Num momento em que a inteligência artificial molda a nossa interação com a informação, decidimos unir forças para explorar, em termos de reflexão, duas perspetivas: a da inovação e da inteligência artificial e a da informação, enquadrando a comunicação como um veículo de mudança social.

Vivemos uma época em que a desinformação se dissemina de forma alarmante, e a nossa compreensão do mundo é mediada por algoritmos que, como diabinhos (ou anjos) que carregamos no nosso ombro, nos sussurram o que queremos ouvir. Desde as redes sociais até aos motores de busca, os algoritmos funcionam como filtros que moldam as notícias e opiniões que recebemos. O impacto desta mediação digital na formação de opiniões é inegável e merece uma reflexão cuidadosa.

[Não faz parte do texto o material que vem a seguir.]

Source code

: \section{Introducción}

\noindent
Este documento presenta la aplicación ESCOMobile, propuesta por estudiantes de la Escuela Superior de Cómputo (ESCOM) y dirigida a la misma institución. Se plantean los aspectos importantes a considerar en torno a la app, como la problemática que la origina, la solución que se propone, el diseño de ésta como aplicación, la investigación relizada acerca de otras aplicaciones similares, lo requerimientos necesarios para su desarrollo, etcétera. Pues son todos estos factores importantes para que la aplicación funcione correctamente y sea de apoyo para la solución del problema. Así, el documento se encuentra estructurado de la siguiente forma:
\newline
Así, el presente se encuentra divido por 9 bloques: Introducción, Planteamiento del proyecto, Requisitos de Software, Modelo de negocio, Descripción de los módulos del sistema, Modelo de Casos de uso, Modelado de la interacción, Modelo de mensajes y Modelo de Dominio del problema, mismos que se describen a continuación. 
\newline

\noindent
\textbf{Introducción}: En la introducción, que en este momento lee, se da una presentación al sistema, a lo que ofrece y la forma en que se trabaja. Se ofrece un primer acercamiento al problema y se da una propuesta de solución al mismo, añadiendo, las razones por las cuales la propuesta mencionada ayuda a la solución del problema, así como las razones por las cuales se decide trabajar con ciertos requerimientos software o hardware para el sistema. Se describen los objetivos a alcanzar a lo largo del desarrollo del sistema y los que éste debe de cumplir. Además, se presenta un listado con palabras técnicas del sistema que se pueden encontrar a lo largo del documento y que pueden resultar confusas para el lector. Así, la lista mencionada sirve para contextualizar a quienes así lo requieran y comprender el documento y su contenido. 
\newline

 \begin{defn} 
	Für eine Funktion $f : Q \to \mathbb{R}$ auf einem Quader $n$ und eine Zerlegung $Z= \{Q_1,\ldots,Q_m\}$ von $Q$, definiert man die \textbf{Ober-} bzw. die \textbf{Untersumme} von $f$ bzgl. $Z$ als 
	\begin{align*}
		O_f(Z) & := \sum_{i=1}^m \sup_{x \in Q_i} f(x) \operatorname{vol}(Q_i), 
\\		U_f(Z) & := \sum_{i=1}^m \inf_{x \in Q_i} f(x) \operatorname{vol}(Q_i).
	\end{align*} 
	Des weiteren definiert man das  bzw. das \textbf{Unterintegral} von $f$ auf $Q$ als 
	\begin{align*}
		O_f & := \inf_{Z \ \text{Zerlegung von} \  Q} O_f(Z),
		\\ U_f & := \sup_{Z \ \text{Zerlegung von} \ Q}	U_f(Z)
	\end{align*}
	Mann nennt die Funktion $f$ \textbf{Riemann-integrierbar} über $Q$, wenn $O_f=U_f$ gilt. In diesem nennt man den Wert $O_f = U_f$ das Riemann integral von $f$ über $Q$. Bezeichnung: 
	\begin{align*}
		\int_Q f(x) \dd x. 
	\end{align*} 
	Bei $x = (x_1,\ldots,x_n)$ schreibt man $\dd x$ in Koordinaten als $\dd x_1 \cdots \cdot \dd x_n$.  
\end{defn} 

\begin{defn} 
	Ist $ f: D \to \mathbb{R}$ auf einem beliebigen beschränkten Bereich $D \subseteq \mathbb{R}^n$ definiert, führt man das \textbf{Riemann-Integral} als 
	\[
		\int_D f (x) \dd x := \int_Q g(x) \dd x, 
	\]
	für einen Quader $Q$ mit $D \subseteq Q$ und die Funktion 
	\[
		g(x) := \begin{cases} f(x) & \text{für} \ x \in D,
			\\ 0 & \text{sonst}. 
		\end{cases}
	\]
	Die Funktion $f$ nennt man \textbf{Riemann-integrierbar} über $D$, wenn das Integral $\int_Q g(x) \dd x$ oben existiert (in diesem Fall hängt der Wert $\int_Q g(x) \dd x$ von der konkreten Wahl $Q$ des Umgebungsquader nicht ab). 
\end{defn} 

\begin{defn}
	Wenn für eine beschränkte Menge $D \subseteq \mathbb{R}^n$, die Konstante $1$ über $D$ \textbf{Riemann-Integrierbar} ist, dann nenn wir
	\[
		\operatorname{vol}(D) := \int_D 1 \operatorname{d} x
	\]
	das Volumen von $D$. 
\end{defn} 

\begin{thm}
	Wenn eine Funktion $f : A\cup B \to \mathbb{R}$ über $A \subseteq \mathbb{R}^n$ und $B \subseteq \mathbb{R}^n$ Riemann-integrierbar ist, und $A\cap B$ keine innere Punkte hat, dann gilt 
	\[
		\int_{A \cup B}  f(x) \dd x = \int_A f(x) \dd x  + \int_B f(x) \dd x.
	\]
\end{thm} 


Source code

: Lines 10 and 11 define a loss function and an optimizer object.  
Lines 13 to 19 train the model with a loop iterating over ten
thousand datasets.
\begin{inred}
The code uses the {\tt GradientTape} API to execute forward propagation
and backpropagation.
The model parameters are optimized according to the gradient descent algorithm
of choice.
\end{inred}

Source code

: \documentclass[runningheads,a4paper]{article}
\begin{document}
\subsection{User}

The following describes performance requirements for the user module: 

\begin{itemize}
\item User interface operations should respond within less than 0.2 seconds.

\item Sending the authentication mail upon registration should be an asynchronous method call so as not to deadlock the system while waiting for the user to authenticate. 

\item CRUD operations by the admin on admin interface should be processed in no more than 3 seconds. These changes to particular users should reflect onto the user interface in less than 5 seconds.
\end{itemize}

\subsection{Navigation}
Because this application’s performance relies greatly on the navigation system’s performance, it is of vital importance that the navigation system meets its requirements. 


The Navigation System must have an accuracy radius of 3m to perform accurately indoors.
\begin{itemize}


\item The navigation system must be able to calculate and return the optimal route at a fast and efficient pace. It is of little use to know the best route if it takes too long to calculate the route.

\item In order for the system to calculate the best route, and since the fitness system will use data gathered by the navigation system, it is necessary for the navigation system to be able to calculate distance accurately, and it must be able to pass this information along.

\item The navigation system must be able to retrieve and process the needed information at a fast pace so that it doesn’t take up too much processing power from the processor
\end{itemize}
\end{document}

Numa era em que estamos imersos em tecnologia, o consumo da informação que nos mantém atualizados sobre o que se passa no mundo, seja do ponto de vista político, económico, científico ou social, transformou-se também ele num processo digital que trouxe inúmeras vantagens, como a escalabilidade e a facilidade de acesso à informação, que todos aprendemos a valorizar e sem as quais, por vezes, já não sabemos viver.

Neste mundo hiper conectado, onde sentimos que temos à disposição toda a informação do mundo no bolso, talvez fosse boa ideia acolher como residente habitual nos nossos cérebros a “dúvida”; essa amiga sincera que nos confronta e nos pergunta: será que é realmente assim? Será que esta informação é verdadeira? Terá sido esta imagem manipulada?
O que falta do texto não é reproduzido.